Will my Chromium extensions work?
Yes. Dazr supports loading Chromium extensions, React DevTools, Vue DevTools, Redux DevTools, Wappalyzer, JSON Viewer, ColorZilla, Postman, the lot. Install them as unpacked extensions; the Chrome Web Store itself isn't integrated (that's a Google account hook), but the extensions themselves work the same way.
Does Dazr have a JSON viewer?
Yes, built in. Open a .json file or hit a JSON endpoint and you get a tree-view inspector with collapsible nodes, search, and copy-as-path. There's a built-in PDF viewer too, and a UBL invoice viewer (a B2B XML format that the rest of the browser world ignores).
Will localhost / 127.0.0.1 work for development?

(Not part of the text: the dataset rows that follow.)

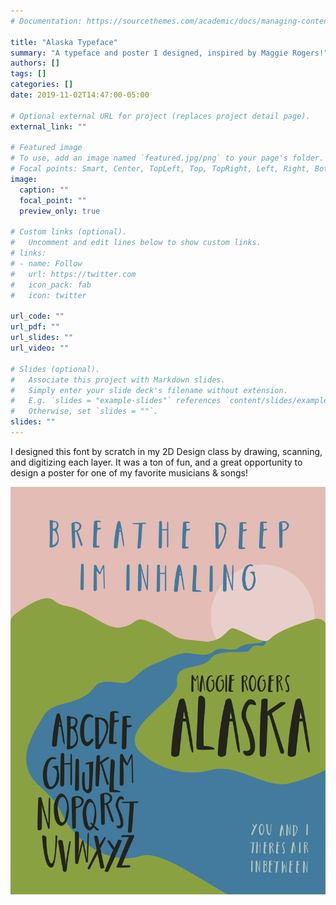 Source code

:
 ```yaml
---
# Documentation: https://sourcethemes.com/academic/docs/managing-content/

title: "Alaska Typeface"
summary: "A typeface and poster I designed, inspired by Maggie Rogers!"
authors: []
tags: []
categories: []
date: 2019-11-02T14:47:00-05:00

# Optional external URL for project (replaces project detail page).
external_link: ""

# Featured image
# To use, add an image named `featured.jpg/png` to your page's folder.
# Focal points: Smart, Center, TopLeft, Top, TopRight, Left, Right, BottomLeft, Bottom, BottomRight.
image:
  caption: ""
  focal_point: ""
  preview_only: true

# Custom links (optional).
#   Uncomment and edit lines below to show custom links.
# links:
# - name: Follow
#   url: https://twitter.com
#   icon_pack: fab
#   icon: twitter

url_code: ""
url_pdf: ""
url_slides: ""
url_video: ""

# Slides (optional).
#   Associate this project with Markdown slides.
#   Simply enter your slide deck's filename without extension.
#   E.g. `slides = "example-slides"` references `content/slides/example-slides.md`.
#   Otherwise, set `slides = ""`.
slides: ""
---
```


I designed this font by scratch in my 2D Design class by drawing, scanning, and digitizing each layer. It was a ton of fun, and a great opportunity to design a poster for one of my favorite musicians & songs!

[![](full.png)](https://www.ravenmcknight.com/project/alaska-typeface/full.png) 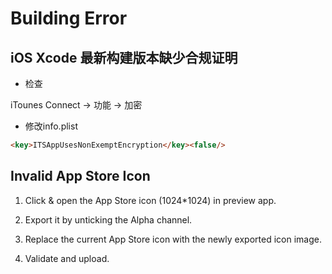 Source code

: # Building Error

## iOS Xcode 最新构建版本缺少合规证明

* 检查

iTounes Connect -> 功能 -> 加密

* 修改info.plist

```html
<key>ITSAppUsesNonExemptEncryption</key><false/>
```

## Invalid App Store Icon

1. Click & open the App Store icon (1024*1024) in preview app.

2. Export it by unticking the Alpha channel.

3. Replace the current App Store icon with the newly exported icon image.

4. Validate and upload. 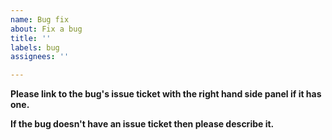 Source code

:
 ```yaml
---
name: Bug fix
about: Fix a bug
title: ''
labels: bug
assignees: ''

---
```


**Please link to the bug's issue ticket with the right hand side panel if it has one.**

**If the bug doesn't have an issue ticket then please describe it.**
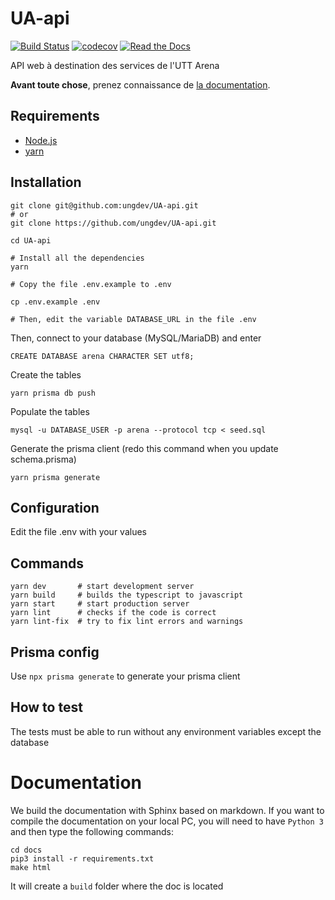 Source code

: # UA-api

[![Build Status](https://github.com/ungdev/UA-api/actions/workflows/ci.yml/badge.svg)](https://github.com/ungdev/UA-api/actions)
[![codecov](https://codecov.io/gh/ungdev/UA-API/branch/master/graph/badge.svg)](https://codecov.io/gh/ungdev/UA-API)
[![Read the Docs](https://readthedocs.org/projects/ua-api/badge/?version=latest&style=flat)](https://ua-api.readthedocs.io/)

API web à destination des services de l'UTT Arena

**Avant toute chose**, prenez connaissance de [la documentation](https://ua-api.readthedocs.io).

## Requirements

- [Node.js](https://nodejs.org/)
- [yarn](https://yarnpkg.com/)

## Installation

```
git clone git@github.com:ungdev/UA-api.git
# or
git clone https://github.com/ungdev/UA-api.git

cd UA-api

# Install all the dependencies
yarn

# Copy the file .env.example to .env

cp .env.example .env

# Then, edit the variable DATABASE_URL in the file .env
```

Then, connect to your database (MySQL/MariaDB) and enter

```
CREATE DATABASE arena CHARACTER SET utf8;
```

Create the tables

```
yarn prisma db push
```

Populate the tables

```
mysql -u DATABASE_USER -p arena --protocol tcp < seed.sql
```

Generate the prisma client (redo this command when you update schema.prisma)

```
yarn prisma generate
```

## Configuration

Edit the file .env with your values

## Commands

```
yarn dev       # start development server
yarn build     # builds the typescript to javascript
yarn start     # start production server
yarn lint      # checks if the code is correct
yarn lint-fix  # try to fix lint errors and warnings
```

## Prisma config

Use `npx prisma generate` to generate your prisma client

## How to test

The tests must be able to run without any environment variables except the database

# Documentation

We build the documentation with Sphinx based on markdown. If you want to compile the documentation on your local PC, you will need to have `Python 3` and then type the following commands:

```
cd docs
pip3 install -r requirements.txt
make html
```

It will create a `build` folder where the doc is located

Yes. Dazr's private-network protection prevents public sites from making requests to your localhost (which is good, it stops a malicious site from probing your dev server). You opening localhost yourself works normally. Self-signed HTTPS certs prompt the same way they do in Chrome.
Can I disable anti-fingerprinting on a single site for testing?
Yes. Per-site overrides let you drop anti-fingerprinting to standard or off for a specific site (useful for testing fingerprinting code, or for legitimate sites that genuinely break with strict mode). Other privacy defaults stay on.
Is there a way to test what data the browser sends?
Yes, open Wireshark, Charles, or your favourite proxy and watch. Dazr originates exactly two background connections: an update check to dazr.eu every 4 hours, and DNS lookups to dns0.eu. Everything else is sites you visit.
Same engine. Cleaner network log.
Same Chromium, same DevTools, same extensions. Without the analytics business attached.